Repeat every entry exactly. Leave nothing out.
====================
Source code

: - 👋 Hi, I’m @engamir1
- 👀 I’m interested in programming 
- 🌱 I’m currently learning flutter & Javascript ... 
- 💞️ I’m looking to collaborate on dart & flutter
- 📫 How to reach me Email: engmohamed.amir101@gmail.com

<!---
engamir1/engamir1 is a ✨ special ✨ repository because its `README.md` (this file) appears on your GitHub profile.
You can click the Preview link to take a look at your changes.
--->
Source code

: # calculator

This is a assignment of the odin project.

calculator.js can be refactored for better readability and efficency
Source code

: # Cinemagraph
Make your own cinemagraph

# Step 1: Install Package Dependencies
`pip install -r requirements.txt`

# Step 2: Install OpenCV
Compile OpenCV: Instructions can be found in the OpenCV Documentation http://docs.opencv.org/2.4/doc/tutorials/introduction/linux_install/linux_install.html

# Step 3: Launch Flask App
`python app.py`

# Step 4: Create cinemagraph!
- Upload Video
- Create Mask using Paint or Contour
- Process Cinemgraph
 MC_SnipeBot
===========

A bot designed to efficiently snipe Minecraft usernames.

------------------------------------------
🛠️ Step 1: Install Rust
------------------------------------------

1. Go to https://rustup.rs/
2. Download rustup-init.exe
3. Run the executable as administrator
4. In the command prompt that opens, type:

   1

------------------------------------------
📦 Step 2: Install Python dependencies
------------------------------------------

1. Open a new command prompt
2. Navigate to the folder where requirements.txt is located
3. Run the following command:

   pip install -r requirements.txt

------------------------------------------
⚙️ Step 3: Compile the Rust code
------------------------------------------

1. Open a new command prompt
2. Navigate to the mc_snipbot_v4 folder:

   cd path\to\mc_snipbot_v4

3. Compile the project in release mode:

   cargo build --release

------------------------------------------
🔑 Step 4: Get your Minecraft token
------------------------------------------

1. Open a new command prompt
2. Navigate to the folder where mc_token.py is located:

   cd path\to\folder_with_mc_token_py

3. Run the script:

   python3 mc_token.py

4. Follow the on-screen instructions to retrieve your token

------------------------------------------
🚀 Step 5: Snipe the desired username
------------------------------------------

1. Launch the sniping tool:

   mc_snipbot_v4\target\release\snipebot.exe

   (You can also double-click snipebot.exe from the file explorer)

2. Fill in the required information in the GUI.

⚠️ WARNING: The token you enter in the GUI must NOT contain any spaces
====================
Output of the exercise =
Source code

: - 👋 Hi, I’m @engamir1
- 👀 I’m interested in programming 
- 🌱 I’m currently learning flutter & Javascript ... 
- 💞️ I’m looking to collaborate on dart & flutter
- 📫 How to reach me Email: engmohamed.amir101@gmail.com

<!---
engamir1/engamir1 is a ✨ special ✨ repository because its `README.md` (this file) appears on your GitHub profile.
You can click the Preview link to take a look at your changes.
--->
Source code

: # calculator

This is a assignment of the odin project.

calculator.js can be refactored for better readability and efficency
Source code

: # Cinemagraph
Make your own cinemagraph

# Step 1: Install Package Dependencies
`pip install -r requirements.txt`

# Step 2: Install OpenCV
Compile OpenCV: Instructions can be found in the OpenCV Documentation http://docs.opencv.org/2.4/doc/tutorials/introduction/linux_install/linux_install.html

# Step 3: Launch Flask App
`python app.py`

# Step 4: Create cinemagraph!
- Upload Video
- Create Mask using Paint or Contour
- Process Cinemgraph
 MC_SnipeBot
===========

A bot designed to efficiently snipe Minecraft usernames.

------------------------------------------
🛠️ Step 1: Install Rust
------------------------------------------

1. Go to https://rustup.rs/
2. Download rustup-init.exe
3. Run the executable as administrator
4. In the command prompt that opens, type:

   1

------------------------------------------
📦 Step 2: Install Python dependencies
------------------------------------------

1. Open a new command prompt
2. Navigate to the folder where requirements.txt is located
3. Run the following command:

   pip install -r requirements.txt

------------------------------------------
⚙️ Step 3: Compile the Rust code
------------------------------------------

1. Open a new command prompt
2. Navigate to the mc_snipbot_v4 folder:

   cd path\to\mc_snipbot_v4

3. Compile the project in release mode:

   cargo build --release

------------------------------------------
🔑 Step 4: Get your Minecraft token
------------------------------------------

1. Open a new command prompt
2. Navigate to the folder where mc_token.py is located:

   cd path\to\folder_with_mc_token_py

3. Run the script:

   python3 mc_token.py

4. Follow the on-screen instructions to retrieve your token

------------------------------------------
🚀 Step 5: Snipe the desired username
------------------------------------------

1. Launch the sniping tool:

   mc_snipbot_v4\target\release\snipebot.exe

   (You can also double-click snipebot.exe from the file explorer)

2. Fill in the required information in the GUI.

⚠️ WARNING: The token you enter in the GUI must NOT contain any spaces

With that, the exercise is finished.